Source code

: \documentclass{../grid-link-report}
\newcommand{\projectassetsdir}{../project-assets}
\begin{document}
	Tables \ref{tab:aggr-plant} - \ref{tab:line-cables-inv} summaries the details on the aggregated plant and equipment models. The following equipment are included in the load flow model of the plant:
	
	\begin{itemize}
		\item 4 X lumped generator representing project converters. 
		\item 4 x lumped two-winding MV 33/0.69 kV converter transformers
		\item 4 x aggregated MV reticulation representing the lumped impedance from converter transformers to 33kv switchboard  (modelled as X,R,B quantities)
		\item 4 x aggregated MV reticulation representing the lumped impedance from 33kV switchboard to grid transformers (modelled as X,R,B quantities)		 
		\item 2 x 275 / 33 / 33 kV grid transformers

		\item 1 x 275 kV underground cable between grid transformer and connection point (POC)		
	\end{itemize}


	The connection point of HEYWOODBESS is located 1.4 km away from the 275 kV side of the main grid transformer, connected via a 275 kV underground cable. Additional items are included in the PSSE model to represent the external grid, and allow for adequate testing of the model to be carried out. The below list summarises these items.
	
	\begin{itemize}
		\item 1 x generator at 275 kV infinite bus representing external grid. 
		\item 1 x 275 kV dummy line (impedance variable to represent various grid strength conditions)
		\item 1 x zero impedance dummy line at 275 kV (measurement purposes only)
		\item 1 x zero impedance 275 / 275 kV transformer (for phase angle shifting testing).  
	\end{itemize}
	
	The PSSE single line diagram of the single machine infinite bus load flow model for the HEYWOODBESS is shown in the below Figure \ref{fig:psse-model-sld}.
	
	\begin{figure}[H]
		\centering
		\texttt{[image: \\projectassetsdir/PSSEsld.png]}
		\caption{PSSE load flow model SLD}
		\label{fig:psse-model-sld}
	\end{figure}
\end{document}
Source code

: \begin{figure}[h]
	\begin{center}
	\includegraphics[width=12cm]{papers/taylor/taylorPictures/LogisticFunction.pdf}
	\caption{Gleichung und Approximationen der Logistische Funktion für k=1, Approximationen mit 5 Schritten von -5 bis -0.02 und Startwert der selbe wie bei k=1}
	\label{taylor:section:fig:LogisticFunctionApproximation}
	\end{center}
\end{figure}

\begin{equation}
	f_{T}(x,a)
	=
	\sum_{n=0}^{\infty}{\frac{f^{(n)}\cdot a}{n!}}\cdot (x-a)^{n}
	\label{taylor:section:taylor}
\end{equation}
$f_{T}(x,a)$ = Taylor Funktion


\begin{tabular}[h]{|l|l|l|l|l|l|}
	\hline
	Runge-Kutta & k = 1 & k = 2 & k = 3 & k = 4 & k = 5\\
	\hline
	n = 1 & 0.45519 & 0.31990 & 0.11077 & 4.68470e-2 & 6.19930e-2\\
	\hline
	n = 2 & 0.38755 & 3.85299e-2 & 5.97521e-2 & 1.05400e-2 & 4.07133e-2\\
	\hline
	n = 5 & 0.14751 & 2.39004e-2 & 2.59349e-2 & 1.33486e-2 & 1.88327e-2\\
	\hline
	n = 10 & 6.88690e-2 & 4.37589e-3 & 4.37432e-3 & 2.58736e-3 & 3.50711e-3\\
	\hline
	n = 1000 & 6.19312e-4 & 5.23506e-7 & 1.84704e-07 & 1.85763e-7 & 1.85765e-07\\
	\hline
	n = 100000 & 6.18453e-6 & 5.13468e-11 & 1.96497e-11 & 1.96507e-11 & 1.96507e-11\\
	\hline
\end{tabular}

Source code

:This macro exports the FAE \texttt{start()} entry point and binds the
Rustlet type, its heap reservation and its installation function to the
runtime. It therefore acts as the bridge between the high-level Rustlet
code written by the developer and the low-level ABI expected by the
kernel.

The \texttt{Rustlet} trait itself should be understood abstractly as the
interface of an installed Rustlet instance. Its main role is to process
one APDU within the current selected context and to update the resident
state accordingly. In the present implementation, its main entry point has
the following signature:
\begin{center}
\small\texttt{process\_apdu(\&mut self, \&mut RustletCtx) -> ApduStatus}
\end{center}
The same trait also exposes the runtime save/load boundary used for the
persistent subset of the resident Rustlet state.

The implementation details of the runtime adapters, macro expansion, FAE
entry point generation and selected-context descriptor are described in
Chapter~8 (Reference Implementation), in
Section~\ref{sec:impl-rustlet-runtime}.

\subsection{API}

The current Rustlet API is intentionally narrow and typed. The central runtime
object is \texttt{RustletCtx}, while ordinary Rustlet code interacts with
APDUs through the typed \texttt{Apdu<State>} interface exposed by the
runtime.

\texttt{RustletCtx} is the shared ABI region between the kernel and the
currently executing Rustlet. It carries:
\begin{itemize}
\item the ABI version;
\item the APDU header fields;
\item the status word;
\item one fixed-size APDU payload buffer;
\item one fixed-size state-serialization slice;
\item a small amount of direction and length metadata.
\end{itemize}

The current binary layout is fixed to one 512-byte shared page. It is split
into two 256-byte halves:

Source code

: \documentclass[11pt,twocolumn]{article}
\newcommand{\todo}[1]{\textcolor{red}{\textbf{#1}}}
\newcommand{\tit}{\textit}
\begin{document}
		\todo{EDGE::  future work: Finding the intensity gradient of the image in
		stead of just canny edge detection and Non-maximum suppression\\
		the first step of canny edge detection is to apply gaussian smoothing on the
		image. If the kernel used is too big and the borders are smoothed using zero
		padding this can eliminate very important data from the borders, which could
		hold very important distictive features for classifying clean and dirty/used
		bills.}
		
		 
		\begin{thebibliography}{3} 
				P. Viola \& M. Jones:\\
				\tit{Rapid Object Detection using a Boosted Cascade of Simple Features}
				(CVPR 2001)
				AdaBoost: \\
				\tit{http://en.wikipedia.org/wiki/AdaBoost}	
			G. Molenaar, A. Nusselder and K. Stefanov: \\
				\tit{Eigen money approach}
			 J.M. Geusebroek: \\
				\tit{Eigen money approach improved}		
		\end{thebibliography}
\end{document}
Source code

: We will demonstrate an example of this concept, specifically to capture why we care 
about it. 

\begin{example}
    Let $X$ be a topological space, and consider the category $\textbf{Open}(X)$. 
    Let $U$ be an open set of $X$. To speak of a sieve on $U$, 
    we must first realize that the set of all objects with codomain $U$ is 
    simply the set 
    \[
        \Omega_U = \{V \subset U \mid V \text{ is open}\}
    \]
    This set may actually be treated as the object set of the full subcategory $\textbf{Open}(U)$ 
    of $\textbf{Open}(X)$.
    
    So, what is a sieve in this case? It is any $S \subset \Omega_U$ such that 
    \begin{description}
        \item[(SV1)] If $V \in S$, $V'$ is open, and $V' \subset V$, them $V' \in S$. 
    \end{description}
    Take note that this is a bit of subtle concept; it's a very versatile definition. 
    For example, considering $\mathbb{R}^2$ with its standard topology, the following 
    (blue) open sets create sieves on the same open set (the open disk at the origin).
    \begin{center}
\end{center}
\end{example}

## What you need to do
All that belongs in your answer is the stretch of entries above from the line with "Let $X$ be a" through the line with "Take note that", printed exactly.

## Answer space
    Let $X$ be a topological space, and consider the category $\textbf{Open}(X)$. 
    Let $U$ be an open set of $X$. To speak of a sieve on $U$, 
    we must first realize that the set of all objects with codomain $U$ is 
    simply the set 
    \[
        \Omega_U = \{V \subset U \mid V \text{ is open}\}
    \]
    This set may actually be treated as the object set of the full subcategory $\textbf{Open}(U)$ 
    of $\textbf{Open}(X)$.
    
    So, what is a sieve in this case? It is any $S \subset \Omega_U$ such that 
    \begin{description}
        \item[(SV1)] If $V \in S$, $V'$ is open, and $V' \subset V$, them $V' \in S$. 
    \end{description}
    Take note that this is a bit of subtle concept; it's a very versatile definition. 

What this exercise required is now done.